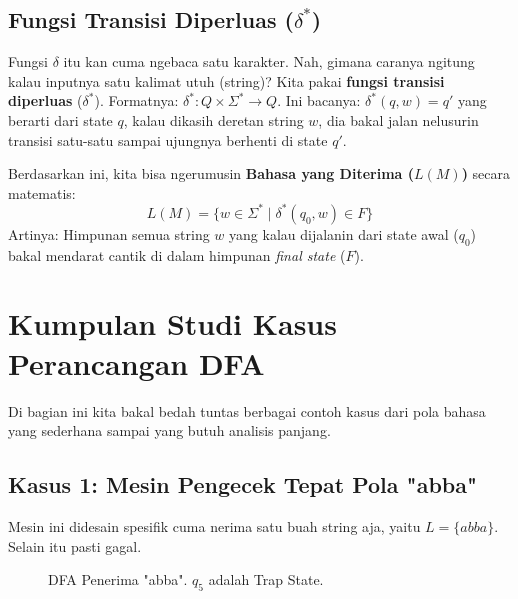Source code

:\documentclass[12pt,a4paper]{article}
\begin{document}
\subsection{Fungsi Transisi Diperluas ($\delta^*$)}
Fungsi $\delta$ itu kan cuma ngebaca satu karakter. Nah, gimana caranya ngitung kalau inputnya satu kalimat utuh (string)? Kita pakai \textbf{fungsi transisi diperluas} ($\delta^*$).
Formatnya: $\delta^* : Q \times \Sigma^* \rightarrow Q$.
Ini bacanya: $\delta^*(q, w) = q'$ yang berarti dari state $q$, kalau dikasih deretan string $w$, dia bakal jalan nelusurin transisi satu-satu sampai ujungnya berhenti di state $q'$.

Berdasarkan ini, kita bisa ngerumusin \textbf{Bahasa yang Diterima ($L(M)$)} secara matematis:
\[ L(M) = \{ w \in \Sigma^* \mid \delta^*(q_0, w) \in F \} \]
Artinya: Himpunan semua string $w$ yang kalau dijalanin dari state awal ($q_0$) bakal mendarat cantik di dalam himpunan \textit{final state} ($F$).

\newpage
\section{Kumpulan Studi Kasus Perancangan DFA}

Di bagian ini kita bakal bedah tuntas berbagai contoh kasus dari pola bahasa yang sederhana sampai yang butuh analisis panjang.

\subsection{Kasus 1: Mesin Pengecek Tepat Pola "abba"}
Mesin ini didesain spesifik cuma nerima satu buah string aja, yaitu $L = \{abba\}$. Selain itu pasti gagal.

\begin{figure}[h]
    \centering
    \caption{DFA Penerima "abba". $q_5$ adalah Trap State.}
\end{figure}
\end{document}
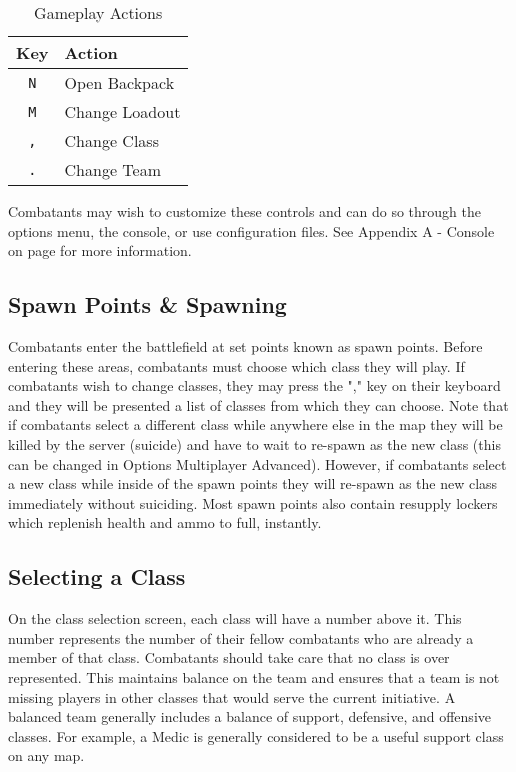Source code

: \begin{table}[h!b!p!]
\caption{Gameplay Actions}
\begin{center}
\begin{tabular}{|c|l|}
	\hline
		Key & Action\\
	\hline
	\texttt{N}&Open Backpack\\
	\texttt{M}&Change Loadout\\
	\texttt{,}&Change Class\\
	\texttt{.}&Change Team\\
  	\hline
\end{tabular}
\end{center}
\label{table_gameplay_actions}
\end{table}

Combatants may wish to customize these controls and can do so through the options menu, the console, or use configuration files. See Appendix A - Console on page \pageref{Appendix_A_Console} for more information.

\subsection{Spawn Points \& Spawning}
Combatants enter the battlefield at set points known as spawn points. Before entering these areas, combatants must choose which class they will play. If combatants wish to change classes, they may press the "," key on their keyboard and they will be presented a list of classes from which they can choose. Note that if combatants select a different class while anywhere else in the map they will be killed by the server (suicide) and have to wait to re-spawn as the new class (this can be changed in Options Multiplayer Advanced). However, if combatants select a new class while inside of the spawn points they will re-spawn as the new class immediately without suiciding. Most spawn points also contain resupply lockers which replenish health and ammo to full, instantly.

\subsection{Selecting a Class}
On the class selection screen, each class will have a number above it. This number represents the number of their fellow combatants who are already a member of that class. Combatants should take care that no class is over represented. This maintains balance on the team and ensures that a team is not missing players in other classes that would serve the current initiative. A balanced team generally includes a balance of support, defensive, and offensive classes. For example, a Medic is generally considered to be a useful support class on any map.

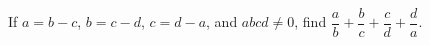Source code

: If $a=b-c$, $b=c-d$, $c=d-a$, and $abcd\ne0$, find $\dfrac{a}{b}+\dfrac{b}{c}+\dfrac{c}{d}+\dfrac{d}{a}$.
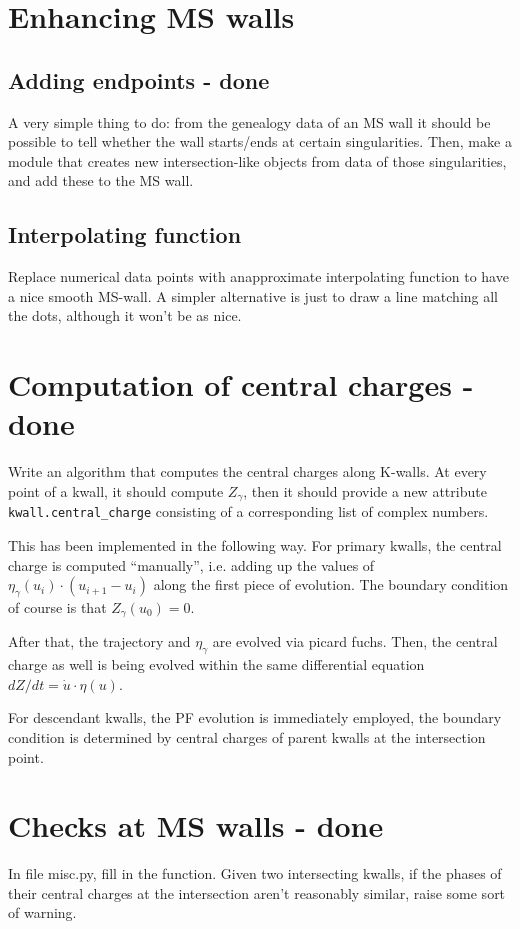 \documentclass[11pt]{report}
\begin{document}
\section{Enhancing MS walls}\label{sec:bp-to-int}
\subsection{Adding endpoints  - {\color{red} \bf done}}
A very simple thing to do: from the genealogy data of an MS wall it should be possible to tell whether the wall starts/ends at certain singularities. Then, make a module that creates new intersection-like objects from data of those singularities, and add these to the MS wall. 

\subsection{Interpolating function}
Replace numerical data points with anapproximate interpolating function to have a nice smooth MS-wall. A simpler alternative is just to draw a line matching all the dots, although it won't be as nice.



\section{Computation of central charges   - {\color{red} \bf done}}
Write an algorithm that computes the central charges along K-walls.
At every point of a kwall, it should compute $Z_{\gamma}$, then it should provide a new attribute {\tt kwall.central\_{charge}} consisting of a corresponding list of complex numbers.

{\color{blue}
This has been implemented in the following way. For primary kwalls, the central charge is computed ``manually'', i.e. adding up the values of $\eta_{\gamma}(u_{i})\cdot (u_{i+1} - u_{i})$ along the first piece of evolution. The boundary condition of course is that $Z_{\gamma}(u_{0}) = 0$.

After that, the trajectory and $\eta_{\gamma}$ are evolved via picard fuchs. Then, the central charge as well is being evolved within the same differential equation $dZ/dt = \dot u \cdot \eta(u)$.

For descendant kwalls, the PF evolution is immediately employed, the boundary condition is determined by central charges of parent kwalls at the intersection point.
}



\section{Checks at MS walls   - {\color{red} \bf done}}
In file misc.py, fill in the function. Given two intersecting kwalls, if the phases of their central charges at the intersection aren't reasonably similar, raise some sort of warning.
\end{document}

# Try it
What lines in the records contain the word "bakal"? Return each one.

# Response to the task
Ini bacanya: $\delta^*(q, w) = q'$ yang berarti dari state $q$, kalau dikasih deretan string $w$, dia bakal jalan nelusurin transisi satu-satu sampai ujungnya berhenti di state $q'$.
Artinya: Himpunan semua string $w$ yang kalau dijalanin dari state awal ($q_0$) bakal mendarat cantik di dalam himpunan \textit{final state} ($F$).
Di bagian ini kita bakal bedah tuntas berbagai contoh kasus dari pola bahasa yang sederhana sampai yang butuh analisis panjang.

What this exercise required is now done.